## What you will do
Without including any image, retype the records word for word.

Rendered images with source text
++++++++
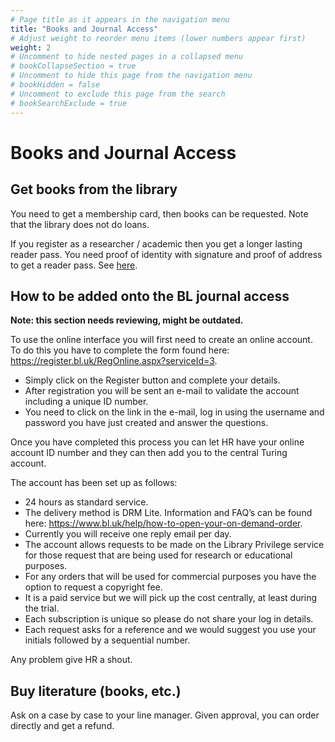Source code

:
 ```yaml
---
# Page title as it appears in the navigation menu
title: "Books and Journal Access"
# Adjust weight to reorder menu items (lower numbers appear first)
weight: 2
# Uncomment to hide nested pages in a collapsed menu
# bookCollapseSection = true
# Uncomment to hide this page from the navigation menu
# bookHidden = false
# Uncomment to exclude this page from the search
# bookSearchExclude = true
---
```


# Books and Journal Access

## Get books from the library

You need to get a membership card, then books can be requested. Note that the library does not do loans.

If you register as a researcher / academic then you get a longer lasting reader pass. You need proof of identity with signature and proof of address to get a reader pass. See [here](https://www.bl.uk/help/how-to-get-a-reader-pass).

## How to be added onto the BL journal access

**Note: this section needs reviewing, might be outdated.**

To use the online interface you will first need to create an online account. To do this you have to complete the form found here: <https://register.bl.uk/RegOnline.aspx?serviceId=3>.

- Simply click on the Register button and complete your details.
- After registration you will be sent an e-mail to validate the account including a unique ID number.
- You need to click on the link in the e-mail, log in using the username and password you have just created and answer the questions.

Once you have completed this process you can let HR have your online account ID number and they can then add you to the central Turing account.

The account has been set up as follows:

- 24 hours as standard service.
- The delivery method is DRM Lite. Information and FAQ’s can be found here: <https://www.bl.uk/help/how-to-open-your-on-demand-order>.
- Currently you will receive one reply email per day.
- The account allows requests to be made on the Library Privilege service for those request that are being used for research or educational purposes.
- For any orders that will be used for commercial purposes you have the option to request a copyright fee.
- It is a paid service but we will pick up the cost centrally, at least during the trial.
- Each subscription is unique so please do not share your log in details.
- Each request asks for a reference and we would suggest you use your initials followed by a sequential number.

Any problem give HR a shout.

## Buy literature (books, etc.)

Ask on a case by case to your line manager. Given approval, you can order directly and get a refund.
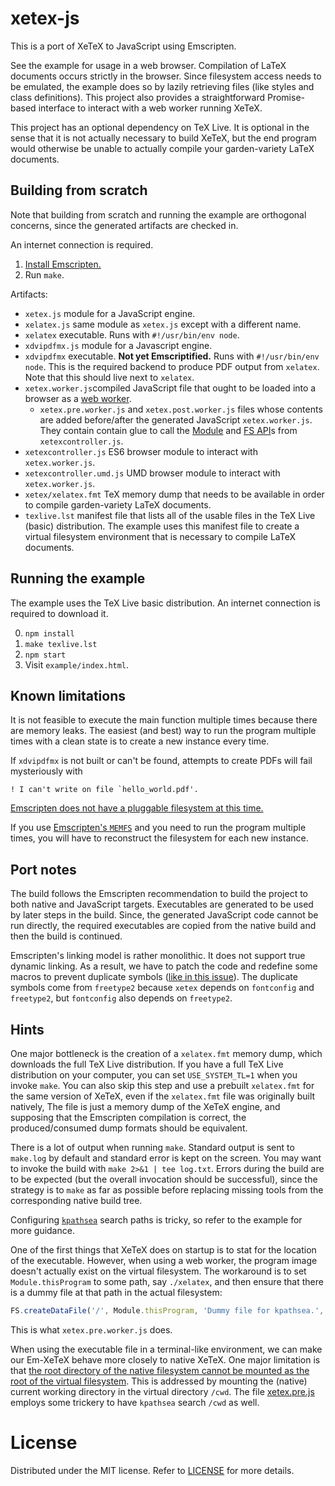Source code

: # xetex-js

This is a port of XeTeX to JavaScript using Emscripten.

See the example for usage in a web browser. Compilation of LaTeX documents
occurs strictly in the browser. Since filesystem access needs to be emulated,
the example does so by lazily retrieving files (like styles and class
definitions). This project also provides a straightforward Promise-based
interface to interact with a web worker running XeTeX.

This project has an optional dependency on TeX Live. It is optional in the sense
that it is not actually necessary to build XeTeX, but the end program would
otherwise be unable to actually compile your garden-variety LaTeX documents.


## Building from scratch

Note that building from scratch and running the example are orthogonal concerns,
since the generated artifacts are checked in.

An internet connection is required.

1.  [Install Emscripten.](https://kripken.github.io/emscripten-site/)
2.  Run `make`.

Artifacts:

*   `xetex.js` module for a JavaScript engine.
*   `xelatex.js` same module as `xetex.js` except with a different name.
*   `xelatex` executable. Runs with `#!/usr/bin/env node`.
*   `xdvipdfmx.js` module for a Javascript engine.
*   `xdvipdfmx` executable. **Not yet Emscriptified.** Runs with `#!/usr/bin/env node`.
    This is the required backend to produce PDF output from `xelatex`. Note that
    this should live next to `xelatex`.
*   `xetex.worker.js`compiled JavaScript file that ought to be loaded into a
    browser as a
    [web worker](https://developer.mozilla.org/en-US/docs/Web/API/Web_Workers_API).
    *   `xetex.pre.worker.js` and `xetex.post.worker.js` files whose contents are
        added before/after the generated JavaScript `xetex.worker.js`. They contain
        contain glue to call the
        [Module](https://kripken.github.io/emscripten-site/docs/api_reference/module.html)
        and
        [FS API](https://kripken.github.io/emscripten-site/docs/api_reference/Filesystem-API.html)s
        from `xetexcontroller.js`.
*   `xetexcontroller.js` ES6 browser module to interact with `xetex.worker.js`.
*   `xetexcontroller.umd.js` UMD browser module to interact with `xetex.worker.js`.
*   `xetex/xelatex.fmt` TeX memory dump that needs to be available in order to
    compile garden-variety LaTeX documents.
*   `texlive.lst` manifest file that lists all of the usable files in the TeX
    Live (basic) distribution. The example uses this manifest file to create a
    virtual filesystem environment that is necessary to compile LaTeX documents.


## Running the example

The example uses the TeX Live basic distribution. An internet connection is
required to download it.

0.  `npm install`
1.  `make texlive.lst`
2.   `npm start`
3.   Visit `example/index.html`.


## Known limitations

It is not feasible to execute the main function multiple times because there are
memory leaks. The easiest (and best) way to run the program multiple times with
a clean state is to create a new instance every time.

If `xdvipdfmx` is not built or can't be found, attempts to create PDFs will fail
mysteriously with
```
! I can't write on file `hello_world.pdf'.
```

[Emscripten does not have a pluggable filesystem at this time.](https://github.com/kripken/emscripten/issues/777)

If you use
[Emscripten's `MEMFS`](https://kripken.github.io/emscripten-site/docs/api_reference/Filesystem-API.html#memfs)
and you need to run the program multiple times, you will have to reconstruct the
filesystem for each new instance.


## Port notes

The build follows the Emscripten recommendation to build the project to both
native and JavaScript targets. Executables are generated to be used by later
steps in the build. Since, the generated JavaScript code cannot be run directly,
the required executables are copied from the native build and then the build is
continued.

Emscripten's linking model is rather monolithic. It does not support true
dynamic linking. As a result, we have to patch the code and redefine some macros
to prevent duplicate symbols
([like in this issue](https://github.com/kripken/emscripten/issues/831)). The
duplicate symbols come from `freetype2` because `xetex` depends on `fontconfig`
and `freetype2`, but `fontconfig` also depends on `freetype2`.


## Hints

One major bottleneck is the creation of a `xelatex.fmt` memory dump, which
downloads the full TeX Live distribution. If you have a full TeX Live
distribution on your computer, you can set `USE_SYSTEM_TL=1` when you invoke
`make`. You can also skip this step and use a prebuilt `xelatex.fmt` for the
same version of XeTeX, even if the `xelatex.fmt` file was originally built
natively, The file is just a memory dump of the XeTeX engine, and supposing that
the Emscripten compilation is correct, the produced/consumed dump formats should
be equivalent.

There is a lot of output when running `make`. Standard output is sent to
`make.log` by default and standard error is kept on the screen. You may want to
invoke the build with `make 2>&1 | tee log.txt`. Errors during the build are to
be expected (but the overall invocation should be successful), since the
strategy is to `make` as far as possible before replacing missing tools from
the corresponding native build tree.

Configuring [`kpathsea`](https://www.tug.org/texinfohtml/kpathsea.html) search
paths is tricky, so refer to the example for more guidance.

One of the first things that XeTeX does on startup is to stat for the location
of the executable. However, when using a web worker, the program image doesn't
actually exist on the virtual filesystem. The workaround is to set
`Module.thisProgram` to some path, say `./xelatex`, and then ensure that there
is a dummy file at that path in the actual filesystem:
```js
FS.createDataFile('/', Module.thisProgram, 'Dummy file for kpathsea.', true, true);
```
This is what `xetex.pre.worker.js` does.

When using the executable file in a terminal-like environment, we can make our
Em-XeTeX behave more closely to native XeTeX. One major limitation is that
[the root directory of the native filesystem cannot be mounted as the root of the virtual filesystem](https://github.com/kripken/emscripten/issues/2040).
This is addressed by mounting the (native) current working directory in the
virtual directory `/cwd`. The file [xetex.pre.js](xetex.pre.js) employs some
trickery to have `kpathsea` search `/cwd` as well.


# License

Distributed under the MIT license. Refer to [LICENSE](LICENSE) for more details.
++++++++
## Task answer
Source code

:
 ```yaml
---
# Page title as it appears in the navigation menu
title: "Books and Journal Access"
# Adjust weight to reorder menu items (lower numbers appear first)
weight: 2
# Uncomment to hide nested pages in a collapsed menu
# bookCollapseSection = true
# Uncomment to hide this page from the navigation menu
# bookHidden = false
# Uncomment to exclude this page from the search
# bookSearchExclude = true
---
```


# Books and Journal Access

## Get books from the library

You need to get a membership card, then books can be requested. Note that the library does not do loans.

If you register as a researcher / academic then you get a longer lasting reader pass. You need proof of identity with signature and proof of address to get a reader pass. See [here](https://www.bl.uk/help/how-to-get-a-reader-pass).

## How to be added onto the BL journal access

**Note: this section needs reviewing, might be outdated.**

To use the online interface you will first need to create an online account. To do this you have to complete the form found here: <https://register.bl.uk/RegOnline.aspx?serviceId=3>.

- Simply click on the Register button and complete your details.
- After registration you will be sent an e-mail to validate the account including a unique ID number.
- You need to click on the link in the e-mail, log in using the username and password you have just created and answer the questions.

Once you have completed this process you can let HR have your online account ID number and they can then add you to the central Turing account.

The account has been set up as follows:

- 24 hours as standard service.
- The delivery method is DRM Lite. Information and FAQ’s can be found here: <https://www.bl.uk/help/how-to-open-your-on-demand-order>.
- Currently you will receive one reply email per day.
- The account allows requests to be made on the Library Privilege service for those request that are being used for research or educational purposes.
- For any orders that will be used for commercial purposes you have the option to request a copyright fee.
- It is a paid service but we will pick up the cost centrally, at least during the trial.
- Each subscription is unique so please do not share your log in details.
- Each request asks for a reference and we would suggest you use your initials followed by a sequential number.

Any problem give HR a shout.

## Buy literature (books, etc.)

Ask on a case by case to your line manager. Given approval, you can order directly and get a refund.
Source code

: # xetex-js

This is a port of XeTeX to JavaScript using Emscripten.

See the example for usage in a web browser. Compilation of LaTeX documents
occurs strictly in the browser. Since filesystem access needs to be emulated,
the example does so by lazily retrieving files (like styles and class
definitions). This project also provides a straightforward Promise-based
interface to interact with a web worker running XeTeX.

This project has an optional dependency on TeX Live. It is optional in the sense
that it is not actually necessary to build XeTeX, but the end program would
otherwise be unable to actually compile your garden-variety LaTeX documents.


## Building from scratch

Note that building from scratch and running the example are orthogonal concerns,
since the generated artifacts are checked in.

An internet connection is required.

1.  [Install Emscripten.](https://kripken.github.io/emscripten-site/)
2.  Run `make`.

Artifacts:

*   `xetex.js` module for a JavaScript engine.
*   `xelatex.js` same module as `xetex.js` except with a different name.
*   `xelatex` executable. Runs with `#!/usr/bin/env node`.
*   `xdvipdfmx.js` module for a Javascript engine.
*   `xdvipdfmx` executable. **Not yet Emscriptified.** Runs with `#!/usr/bin/env node`.
    This is the required backend to produce PDF output from `xelatex`. Note that
    this should live next to `xelatex`.
*   `xetex.worker.js`compiled JavaScript file that ought to be loaded into a
    browser as a
    [web worker](https://developer.mozilla.org/en-US/docs/Web/API/Web_Workers_API).
    *   `xetex.pre.worker.js` and `xetex.post.worker.js` files whose contents are
        added before/after the generated JavaScript `xetex.worker.js`. They contain
        contain glue to call the
        [Module](https://kripken.github.io/emscripten-site/docs/api_reference/module.html)
        and
        [FS API](https://kripken.github.io/emscripten-site/docs/api_reference/Filesystem-API.html)s
        from `xetexcontroller.js`.
*   `xetexcontroller.js` ES6 browser module to interact with `xetex.worker.js`.
*   `xetexcontroller.umd.js` UMD browser module to interact with `xetex.worker.js`.
*   `xetex/xelatex.fmt` TeX memory dump that needs to be available in order to
    compile garden-variety LaTeX documents.
*   `texlive.lst` manifest file that lists all of the usable files in the TeX
    Live (basic) distribution. The example uses this manifest file to create a
    virtual filesystem environment that is necessary to compile LaTeX documents.


## Running the example

The example uses the TeX Live basic distribution. An internet connection is
required to download it.

0.  `npm install`
1.  `make texlive.lst`
2.   `npm start`
3.   Visit `example/index.html`.


## Known limitations

It is not feasible to execute the main function multiple times because there are
memory leaks. The easiest (and best) way to run the program multiple times with
a clean state is to create a new instance every time.

If `xdvipdfmx` is not built or can't be found, attempts to create PDFs will fail
mysteriously with
```
! I can't write on file `hello_world.pdf'.
```

[Emscripten does not have a pluggable filesystem at this time.](https://github.com/kripken/emscripten/issues/777)

If you use
[Emscripten's `MEMFS`](https://kripken.github.io/emscripten-site/docs/api_reference/Filesystem-API.html#memfs)
and you need to run the program multiple times, you will have to reconstruct the
filesystem for each new instance.


## Port notes

The build follows the Emscripten recommendation to build the project to both
native and JavaScript targets. Executables are generated to be used by later
steps in the build. Since, the generated JavaScript code cannot be run directly,
the required executables are copied from the native build and then the build is
continued.

Emscripten's linking model is rather monolithic. It does not support true
dynamic linking. As a result, we have to patch the code and redefine some macros
to prevent duplicate symbols
([like in this issue](https://github.com/kripken/emscripten/issues/831)). The
duplicate symbols come from `freetype2` because `xetex` depends on `fontconfig`
and `freetype2`, but `fontconfig` also depends on `freetype2`.


## Hints

One major bottleneck is the creation of a `xelatex.fmt` memory dump, which
downloads the full TeX Live distribution. If you have a full TeX Live
distribution on your computer, you can set `USE_SYSTEM_TL=1` when you invoke
`make`. You can also skip this step and use a prebuilt `xelatex.fmt` for the
same version of XeTeX, even if the `xelatex.fmt` file was originally built
natively, The file is just a memory dump of the XeTeX engine, and supposing that
the Emscripten compilation is correct, the produced/consumed dump formats should
be equivalent.

There is a lot of output when running `make`. Standard output is sent to
`make.log` by default and standard error is kept on the screen. You may want to
invoke the build with `make 2>&1 | tee log.txt`. Errors during the build are to
be expected (but the overall invocation should be successful), since the
strategy is to `make` as far as possible before replacing missing tools from
the corresponding native build tree.

Configuring [`kpathsea`](https://www.tug.org/texinfohtml/kpathsea.html) search
paths is tricky, so refer to the example for more guidance.

One of the first things that XeTeX does on startup is to stat for the location
of the executable. However, when using a web worker, the program image doesn't
actually exist on the virtual filesystem. The workaround is to set
`Module.thisProgram` to some path, say `./xelatex`, and then ensure that there
is a dummy file at that path in the actual filesystem:
```js
FS.createDataFile('/', Module.thisProgram, 'Dummy file for kpathsea.', true, true);
```
This is what `xetex.pre.worker.js` does.

When using the executable file in a terminal-like environment, we can make our
Em-XeTeX behave more closely to native XeTeX. One major limitation is that
[the root directory of the native filesystem cannot be mounted as the root of the virtual filesystem](https://github.com/kripken/emscripten/issues/2040).
This is addressed by mounting the (native) current working directory in the
virtual directory `/cwd`. The file [xetex.pre.js](xetex.pre.js) employs some
trickery to have `kpathsea` search `/cwd` as well.


# License

Distributed under the MIT license. Refer to [LICENSE](LICENSE) for more details.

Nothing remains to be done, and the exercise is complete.